Le dichiarazioni diffuse nelle ore precedenti al voto parlamentare collocano la questione su un piano più ampio, che riguarda la sovranità alimentare e la capacità dell’Unione di garantire parità di condizioni ai propri produttori. In questo quadro si inserisce anche l’annuncio di una mobilitazione a Bruxelles, programmata nei giorni immediatamente successivi, che contribuisce a mantenere alta la pressione politica durante le fasi finali del negoziato.
Il governo italiano non ha ancora chiarito in modo definitivo la propria posizione. Da un lato, la firma dell’accordo viene letta come segnale di affidabilità europea e di sostegno a una strategia commerciale aperta; dall’altro, il costo politico interno di un sì resta elevato, soprattutto in assenza di garanzie percepite come sufficienti dagli operatori agricoli. Il rafforzamento delle clausole di salvaguardia offre un argomento aggiuntivo a chi cerca una mediazione, ma non elimina le divergenze di fondo sul modello di apertura commerciale perseguito dall’Unione.
Perché l’agricoltura resta il punto di attrito
L’accordo Ue-Mercosur è concepito come un trattato di libero scambio che prevede la riduzione o l’eliminazione dei dazi su oltre il 90% dei prodotti scambiati tra le due aree. Per le imprese europee, il beneficio principale riguarda l’accesso ai mercati sudamericani per beni industriali oggi soggetti a tariffe elevate, come automobili, macchinari, prodotti chimici e farmaceutici. Per i Paesi del Mercosur, l’intesa apre in modo più ampio il mercato europeo ai prodotti agricoli, attraverso quote a dazio ridotto per carne bovina e avicola, zucchero, riso ed etanolo.
I dati della Commissione europea inquadrano il peso economico del dossier. Nel 2024 l’Unione è stata il secondo partner commerciale del Mercosur per gli scambi di beni, con esportazioni pari a 57 miliardi di euro. Sul fronte dei servizi, l’Ue rappresenta circa un quarto del commercio totale del blocco sudamericano, con esportazioni europee verso la regione pari a 29 miliardi di euro nel 2023. A questi flussi si aggiunge uno stock di investimenti europei nell’area che supera i 390 miliardi di euro, elemento spesso richiamato per sottolineare la dimensione strategica dell’accordo.
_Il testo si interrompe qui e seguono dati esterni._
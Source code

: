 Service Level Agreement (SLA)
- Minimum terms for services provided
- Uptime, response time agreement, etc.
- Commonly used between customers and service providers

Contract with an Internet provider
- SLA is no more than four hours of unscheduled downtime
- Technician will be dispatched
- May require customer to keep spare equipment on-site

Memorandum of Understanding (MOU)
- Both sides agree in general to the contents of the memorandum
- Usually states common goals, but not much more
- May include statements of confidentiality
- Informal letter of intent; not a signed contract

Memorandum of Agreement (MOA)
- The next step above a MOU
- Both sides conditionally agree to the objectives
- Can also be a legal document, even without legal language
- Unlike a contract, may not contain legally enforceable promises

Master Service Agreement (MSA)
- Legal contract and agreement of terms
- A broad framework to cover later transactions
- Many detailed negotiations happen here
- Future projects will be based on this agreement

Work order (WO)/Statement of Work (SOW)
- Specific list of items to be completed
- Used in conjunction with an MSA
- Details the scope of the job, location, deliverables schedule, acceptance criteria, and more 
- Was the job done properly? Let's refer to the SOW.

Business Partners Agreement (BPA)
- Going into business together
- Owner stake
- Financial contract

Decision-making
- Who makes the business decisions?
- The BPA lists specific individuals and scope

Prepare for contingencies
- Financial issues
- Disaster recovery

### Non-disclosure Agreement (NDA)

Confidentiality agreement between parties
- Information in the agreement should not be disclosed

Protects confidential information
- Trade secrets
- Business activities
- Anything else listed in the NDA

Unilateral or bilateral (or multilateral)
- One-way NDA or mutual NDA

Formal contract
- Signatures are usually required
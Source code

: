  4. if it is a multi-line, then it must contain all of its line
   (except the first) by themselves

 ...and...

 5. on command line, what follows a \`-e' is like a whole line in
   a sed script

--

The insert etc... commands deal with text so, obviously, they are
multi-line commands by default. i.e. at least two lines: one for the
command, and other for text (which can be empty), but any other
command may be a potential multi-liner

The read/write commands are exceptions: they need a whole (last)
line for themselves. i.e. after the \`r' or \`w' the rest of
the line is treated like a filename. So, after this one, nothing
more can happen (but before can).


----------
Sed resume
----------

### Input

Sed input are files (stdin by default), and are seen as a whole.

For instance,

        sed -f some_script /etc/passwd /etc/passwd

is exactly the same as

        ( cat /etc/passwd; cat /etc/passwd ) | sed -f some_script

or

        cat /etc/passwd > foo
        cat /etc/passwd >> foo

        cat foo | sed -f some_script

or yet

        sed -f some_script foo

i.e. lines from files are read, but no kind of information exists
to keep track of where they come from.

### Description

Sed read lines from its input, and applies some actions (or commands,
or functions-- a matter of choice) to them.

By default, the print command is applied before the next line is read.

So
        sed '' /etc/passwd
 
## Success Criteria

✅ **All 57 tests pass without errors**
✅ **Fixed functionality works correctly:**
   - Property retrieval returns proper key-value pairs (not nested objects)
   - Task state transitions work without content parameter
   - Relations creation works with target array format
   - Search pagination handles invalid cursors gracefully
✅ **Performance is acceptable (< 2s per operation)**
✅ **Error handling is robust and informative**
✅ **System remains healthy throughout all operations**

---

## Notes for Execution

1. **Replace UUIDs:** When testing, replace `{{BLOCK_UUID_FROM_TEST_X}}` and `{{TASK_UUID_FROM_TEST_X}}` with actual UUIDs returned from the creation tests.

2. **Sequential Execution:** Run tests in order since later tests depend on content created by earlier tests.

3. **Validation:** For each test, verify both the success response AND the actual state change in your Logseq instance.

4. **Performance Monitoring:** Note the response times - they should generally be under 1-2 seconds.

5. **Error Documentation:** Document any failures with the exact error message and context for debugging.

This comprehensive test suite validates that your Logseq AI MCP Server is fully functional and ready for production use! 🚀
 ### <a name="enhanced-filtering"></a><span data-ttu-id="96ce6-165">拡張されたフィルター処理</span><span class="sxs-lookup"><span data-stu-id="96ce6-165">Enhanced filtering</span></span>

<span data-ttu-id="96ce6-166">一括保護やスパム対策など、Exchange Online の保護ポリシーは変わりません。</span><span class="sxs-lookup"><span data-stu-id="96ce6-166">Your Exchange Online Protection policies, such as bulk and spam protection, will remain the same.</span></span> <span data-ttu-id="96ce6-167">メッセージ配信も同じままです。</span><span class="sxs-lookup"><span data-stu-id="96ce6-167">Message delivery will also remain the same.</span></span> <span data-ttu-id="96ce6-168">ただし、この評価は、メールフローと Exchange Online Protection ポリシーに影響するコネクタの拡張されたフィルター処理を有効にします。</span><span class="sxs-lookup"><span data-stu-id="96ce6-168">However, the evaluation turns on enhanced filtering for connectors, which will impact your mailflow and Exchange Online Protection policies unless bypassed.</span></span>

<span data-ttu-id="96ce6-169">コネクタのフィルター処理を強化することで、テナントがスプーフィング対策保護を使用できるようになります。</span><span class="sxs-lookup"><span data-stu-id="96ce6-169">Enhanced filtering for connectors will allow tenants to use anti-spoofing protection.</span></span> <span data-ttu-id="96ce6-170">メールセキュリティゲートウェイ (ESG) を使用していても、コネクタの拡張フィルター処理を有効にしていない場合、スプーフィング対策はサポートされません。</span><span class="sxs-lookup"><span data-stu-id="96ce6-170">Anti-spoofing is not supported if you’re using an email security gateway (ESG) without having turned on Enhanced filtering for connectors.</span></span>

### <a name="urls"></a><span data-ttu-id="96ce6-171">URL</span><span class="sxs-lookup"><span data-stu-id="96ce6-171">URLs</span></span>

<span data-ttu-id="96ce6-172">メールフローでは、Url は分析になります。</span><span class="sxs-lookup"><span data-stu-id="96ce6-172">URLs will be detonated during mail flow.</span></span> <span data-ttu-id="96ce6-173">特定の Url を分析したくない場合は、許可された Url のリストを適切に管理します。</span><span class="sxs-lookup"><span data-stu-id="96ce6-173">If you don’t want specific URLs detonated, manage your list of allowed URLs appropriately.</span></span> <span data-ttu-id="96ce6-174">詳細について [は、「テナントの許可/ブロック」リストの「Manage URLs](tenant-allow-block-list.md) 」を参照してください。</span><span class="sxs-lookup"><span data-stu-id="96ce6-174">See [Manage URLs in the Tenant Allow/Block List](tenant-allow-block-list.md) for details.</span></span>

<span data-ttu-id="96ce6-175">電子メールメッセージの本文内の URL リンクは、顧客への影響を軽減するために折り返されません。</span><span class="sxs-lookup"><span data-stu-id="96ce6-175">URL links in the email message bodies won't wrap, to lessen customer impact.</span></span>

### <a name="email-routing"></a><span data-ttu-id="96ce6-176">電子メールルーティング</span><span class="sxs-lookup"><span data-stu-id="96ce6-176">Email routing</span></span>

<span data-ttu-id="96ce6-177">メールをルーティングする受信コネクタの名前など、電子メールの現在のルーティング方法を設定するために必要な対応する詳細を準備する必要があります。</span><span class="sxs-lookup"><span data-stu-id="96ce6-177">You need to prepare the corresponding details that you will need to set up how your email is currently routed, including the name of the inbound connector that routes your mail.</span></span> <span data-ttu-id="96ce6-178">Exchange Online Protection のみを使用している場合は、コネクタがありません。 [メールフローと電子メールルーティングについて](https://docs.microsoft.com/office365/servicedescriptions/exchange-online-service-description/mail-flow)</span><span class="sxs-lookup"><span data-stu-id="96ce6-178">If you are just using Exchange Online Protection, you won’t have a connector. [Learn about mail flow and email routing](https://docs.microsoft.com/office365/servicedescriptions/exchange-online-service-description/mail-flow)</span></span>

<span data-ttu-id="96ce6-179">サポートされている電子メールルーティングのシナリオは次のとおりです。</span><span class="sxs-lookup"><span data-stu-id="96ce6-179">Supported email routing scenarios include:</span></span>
È proprio la composizione di questi scambi a spiegare perché il capitolo agricolo concentri la maggior parte delle tensioni. Le quote previste per i prodotti sensibili sono state definite “attentamente calibrate” dalla Commissione, ma il timore di effetti cumulativi sul mercato interno resta al centro delle discussioni. Le clausole di salvaguardia approvate dal Parlamento sono pensate per intervenire su questo punto, offrendo uno strumento di sospensione temporanea che possa essere attivato in presenza di squilibri.
Il percorso che attende l’accordo resta articolato. Le clausole di salvaguardia bilaterali faranno parte sia dell’Accordo di associazione Ue-Mercosur sia dell’Accordo commerciale interinale. Entrambi i testi dovranno essere firmati e successivamente ratificati: l’accordo commerciale richiede il voto di assenso del Parlamento europeo, mentre quello di partenariato necessita anche della ratifica dei Parlamenti nazionali degli Stati membri. Il passaggio di Strasburgo rappresenta un tassello rilevante, ma il confronto politico tra capitali e istituzioni europee resta aperto, con l’agricoltura al centro di una discussione che continua a definire i confini dell’apertura commerciale dell’Unione.